AnShen wrote:Clairvoyance is just as unpalatable as rebirth to hardcore materialists, and would be dismissed by them in the same manner.
Yes, of course. But no-one here is trying to please them.
AnShen wrote:I'm also not sure why it would be considered simpler than rebirth. Clairvoyants generally have the ability to receive information about a variety of people and situations; the children studied by Dr. Stevenson only had memories or impressions related to a single person, often one who had died around the same time that the child was born. If the child is simply clairvoyant, why is the clairvoyance limited in this fashion, and not manifest as a more general ability?
I see no reason to make the assumption that clairvoyance cannot be specific. Also, the child could be picking up on the memories of a living person who knew the deceased.
AnShen wrote:Then there is also the case of physical evidence: Dr. Stevenson documented cases where the deceased had injuries or markings on their body that correlated with birthmarks on the child they were supposedly reborn as. I don't see how clairvoyance would account for this, either.

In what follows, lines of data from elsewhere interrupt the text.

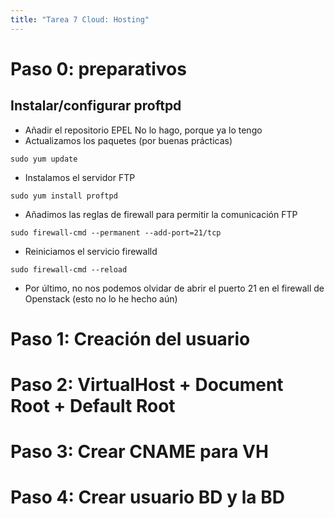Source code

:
 ```yaml
---
title: "Tarea 7 Cloud: Hosting"
---
```


# Paso 0: preparativos
## Instalar/configurar proftpd
* Añadir el repositorio EPEL
No lo hago, porque ya lo tengo
* Actualizamos los paquetes (por buenas prácticas)
```
sudo yum update
```
* Instalamos el servidor FTP
```
sudo yum install proftpd
```
* Añadimos las reglas de firewall para permitir la comunicación FTP
```
sudo firewall-cmd --permanent --add-port=21/tcp
```
* Reiniciamos el servicio firewalld
```
sudo firewall-cmd --reload
```
* Por último, no nos podemos olvidar de abrir el puerto 21 en el firewall de Openstack
(esto no lo he hecho aún)



# Paso 1: Creación del usuario







# Paso 2: VirtualHost + Document Root + Default Root






# Paso 3: Crear CNAME para VH







# Paso 4: Crear usuario BD y la BD
<!--stackedit_data:
eyJoaXN0b3J5IjpbMjExMjM0MDYwMiwtMTk1OTE4NzEzNywtMT
c3NTIxMzUxNSwtMTgyNDc1NDY0MiwxNjM3OTIwNDYxLC0xNDYz
ODMxOTksMTkyODk1MTM4MSwtMTUxNDQyNjYyMCwtMTExNTQwOD
k2NV19
-->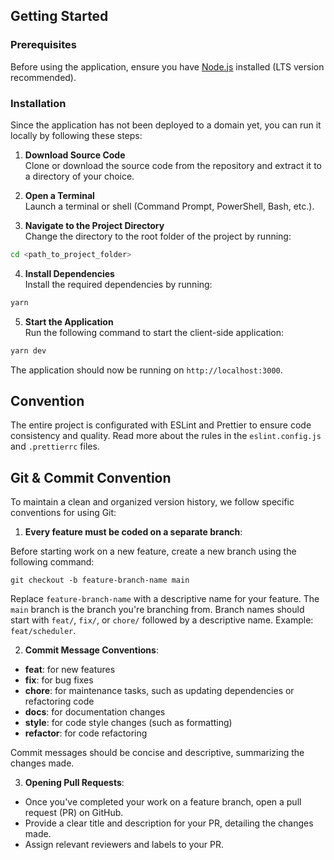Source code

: ## Getting Started

<a id="prerequisites"></a>

### Prerequisites

Before using the application, ensure you have [Node.js](https://nodejs.org/en) installed (LTS version recommended).

<a id="installation"></a>

### Installation

Since the application has not been deployed to a domain yet, you can run it locally by following these steps:

1. **Download Source Code**  
   Clone or download the source code from the repository and extract it to a directory of your choice.

2. **Open a Terminal**  
   Launch a terminal or shell (Command Prompt, PowerShell, Bash, etc.).

3. **Navigate to the Project Directory**  
   Change the directory to the root folder of the project by running:

```bash
cd <path_to_project_folder>
```

4. **Install Dependencies**  
   Install the required dependencies by running:

```bash
yarn
```

5. **Start the Application**  
   Run the following command to start the client-side application:

```bash
yarn dev
```

The application should now be running on `http://localhost:3000`.

## Convention

The entire project is configurated with ESLint and Prettier to ensure code consistency and quality. Read more about the rules in the `eslint.config.js` and `.prettierrc` files.

## Git & Commit Convention

To maintain a clean and organized version history, we follow specific conventions for using Git:

1. **Every feature must be coded on a separate branch**:

Before starting work on a new feature, create a new branch using the following command:

```
git checkout -b feature-branch-name main
```

Replace `feature-branch-name` with a descriptive name for your feature. The `main` branch is the branch you're branching from. Branch names should start with `feat/`, `fix/`, or `chore/` followed by a descriptive name. Example: `feat/scheduler`.

2. **Commit Message Conventions**:

- **feat**: for new features
- **fix**: for bug fixes
- **chore**: for maintenance tasks, such as updating dependencies or refactoring code
- **docs**: for documentation changes
- **style**: for code style changes (such as formatting)
- **refactor**: for code refactoring

Commit messages should be concise and descriptive, summarizing the changes made.

3. **Opening Pull Requests**:

- Once you've completed your work on a feature branch, open a pull request (PR) on GitHub.
- Provide a clear title and description for your PR, detailing the changes made.
- Assign relevant reviewers and labels to your PR.
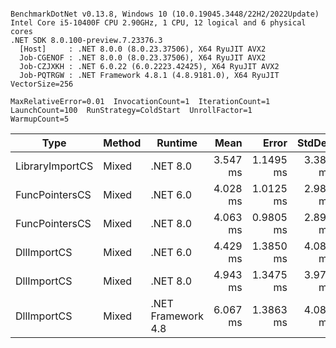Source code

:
 ```

BenchmarkDotNet v0.13.8, Windows 10 (10.0.19045.3448/22H2/2022Update)
Intel Core i5-10400F CPU 2.90GHz, 1 CPU, 12 logical and 6 physical cores
.NET SDK 8.0.100-preview.7.23376.3
  [Host]     : .NET 8.0.0 (8.0.23.37506), X64 RyuJIT AVX2
  Job-CGENOF : .NET 8.0.0 (8.0.23.37506), X64 RyuJIT AVX2
  Job-CZJXKH : .NET 6.0.22 (6.0.2223.42425), X64 RyuJIT AVX2
  Job-PQTRGW : .NET Framework 4.8.1 (4.8.9181.0), X64 RyuJIT VectorSize=256

MaxRelativeError=0.01  InvocationCount=1  IterationCount=1  
LaunchCount=100  RunStrategy=ColdStart  UnrollFactor=1  
WarmupCount=5  

```
| Type            | Method | Runtime            | Mean     | Error     | StdDev   | Median   | Min      | Max      | Allocated |
|---------------- |------- |------------------- |---------:|----------:|---------:|---------:|---------:|---------:|----------:|
| LibraryImportCS | Mixed  | .NET 8.0           | 3.547 ms | 1.1495 ms | 3.389 ms | 3.204 ms | 3.158 ms | 37.10 ms |     952 B |
| FuncPointersCS  | Mixed  | .NET 6.0           | 4.028 ms | 1.0125 ms | 2.985 ms | 3.727 ms | 3.685 ms | 33.58 ms |    1240 B |
| FuncPointersCS  | Mixed  | .NET 8.0           | 4.063 ms | 0.9805 ms | 2.891 ms | 3.770 ms | 3.708 ms | 32.68 ms |    1000 B |
| DllImportCS     | Mixed  | .NET 6.0           | 4.429 ms | 1.3850 ms | 4.084 ms | 4.016 ms | 3.980 ms | 44.86 ms |    1192 B |
| DllImportCS     | Mixed  | .NET 8.0           | 4.943 ms | 1.3475 ms | 3.973 ms | 4.545 ms | 4.420 ms | 44.27 ms |     952 B |
| DllImportCS     | Mixed  | .NET Framework 4.8 | 6.067 ms | 1.3863 ms | 4.087 ms | 5.654 ms | 5.595 ms | 46.53 ms |         - |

The observation of birthmarks can be easily misinterpreted. They are like bodily Rorschach tests, are they not?
AnShen wrote:We can of course debate whether or not Stevenson's studies are valid or whether they prove anything (I think they are interesting but inconclusive, myself), but I don't see how clairvoyance would account for his findings. If they point to anything then it is some kind of rebirth or reincarnation.
I agree that they prove nothing. Whether or not they point to rebirth being a real phenomenon is completely open to interpretation. Even if the findings were conclusive, we still only see what we want to see.